[EXERCISE] Every line below that has the string "Lite" needs to be copied.

%%

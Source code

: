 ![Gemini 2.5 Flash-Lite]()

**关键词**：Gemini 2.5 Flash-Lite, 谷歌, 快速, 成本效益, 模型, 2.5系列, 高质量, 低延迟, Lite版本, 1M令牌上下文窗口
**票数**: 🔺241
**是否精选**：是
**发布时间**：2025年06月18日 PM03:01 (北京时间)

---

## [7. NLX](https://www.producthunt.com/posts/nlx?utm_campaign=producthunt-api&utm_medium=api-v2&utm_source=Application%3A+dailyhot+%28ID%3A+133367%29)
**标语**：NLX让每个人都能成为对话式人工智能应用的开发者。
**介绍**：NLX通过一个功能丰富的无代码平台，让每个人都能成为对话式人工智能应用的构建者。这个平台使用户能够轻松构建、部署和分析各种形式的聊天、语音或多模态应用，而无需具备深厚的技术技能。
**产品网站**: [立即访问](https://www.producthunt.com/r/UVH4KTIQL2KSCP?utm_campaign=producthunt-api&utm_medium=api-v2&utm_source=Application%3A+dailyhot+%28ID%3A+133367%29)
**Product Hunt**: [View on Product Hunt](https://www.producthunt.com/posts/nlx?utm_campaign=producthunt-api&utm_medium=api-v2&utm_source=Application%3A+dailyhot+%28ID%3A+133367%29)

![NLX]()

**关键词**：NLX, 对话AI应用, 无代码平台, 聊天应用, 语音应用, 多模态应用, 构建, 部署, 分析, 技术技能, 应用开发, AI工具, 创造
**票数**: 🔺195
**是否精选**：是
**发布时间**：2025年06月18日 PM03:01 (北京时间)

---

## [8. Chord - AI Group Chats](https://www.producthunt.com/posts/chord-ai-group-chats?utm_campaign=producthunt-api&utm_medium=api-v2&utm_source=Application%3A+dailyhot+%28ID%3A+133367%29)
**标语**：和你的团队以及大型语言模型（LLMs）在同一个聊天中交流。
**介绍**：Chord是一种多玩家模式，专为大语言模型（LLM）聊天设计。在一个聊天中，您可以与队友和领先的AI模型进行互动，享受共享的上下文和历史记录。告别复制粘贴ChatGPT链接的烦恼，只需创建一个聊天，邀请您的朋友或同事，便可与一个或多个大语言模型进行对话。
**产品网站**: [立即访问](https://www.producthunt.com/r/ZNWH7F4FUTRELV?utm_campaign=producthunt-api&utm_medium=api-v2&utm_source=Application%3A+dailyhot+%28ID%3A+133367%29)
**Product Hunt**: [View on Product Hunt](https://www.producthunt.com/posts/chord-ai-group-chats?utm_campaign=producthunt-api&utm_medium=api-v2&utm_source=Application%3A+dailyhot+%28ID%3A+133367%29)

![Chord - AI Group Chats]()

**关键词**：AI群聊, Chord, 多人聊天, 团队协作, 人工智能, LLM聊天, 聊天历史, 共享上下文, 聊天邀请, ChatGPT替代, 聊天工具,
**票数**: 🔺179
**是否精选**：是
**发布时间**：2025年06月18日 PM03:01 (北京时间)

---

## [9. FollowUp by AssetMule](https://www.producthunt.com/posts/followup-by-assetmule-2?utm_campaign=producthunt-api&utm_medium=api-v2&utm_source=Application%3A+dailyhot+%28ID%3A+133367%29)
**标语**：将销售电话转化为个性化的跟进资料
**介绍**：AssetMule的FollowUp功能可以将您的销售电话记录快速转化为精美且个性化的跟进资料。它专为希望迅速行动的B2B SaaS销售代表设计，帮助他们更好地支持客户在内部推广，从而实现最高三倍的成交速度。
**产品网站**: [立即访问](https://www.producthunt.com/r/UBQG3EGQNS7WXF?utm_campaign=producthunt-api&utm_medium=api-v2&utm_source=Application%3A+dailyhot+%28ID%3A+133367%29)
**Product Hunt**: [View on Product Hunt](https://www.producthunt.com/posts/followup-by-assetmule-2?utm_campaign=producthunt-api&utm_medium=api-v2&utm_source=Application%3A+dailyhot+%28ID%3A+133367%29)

%%

[TASK SOLUTION]
: ![Gemini 2.5 Flash-Lite]()
**关键词**：Gemini 2.5 Flash-Lite, 谷歌, 快速, 成本效益, 模型, 2.5系列, 高质量, 低延迟, Lite版本, 1M令牌上下文窗口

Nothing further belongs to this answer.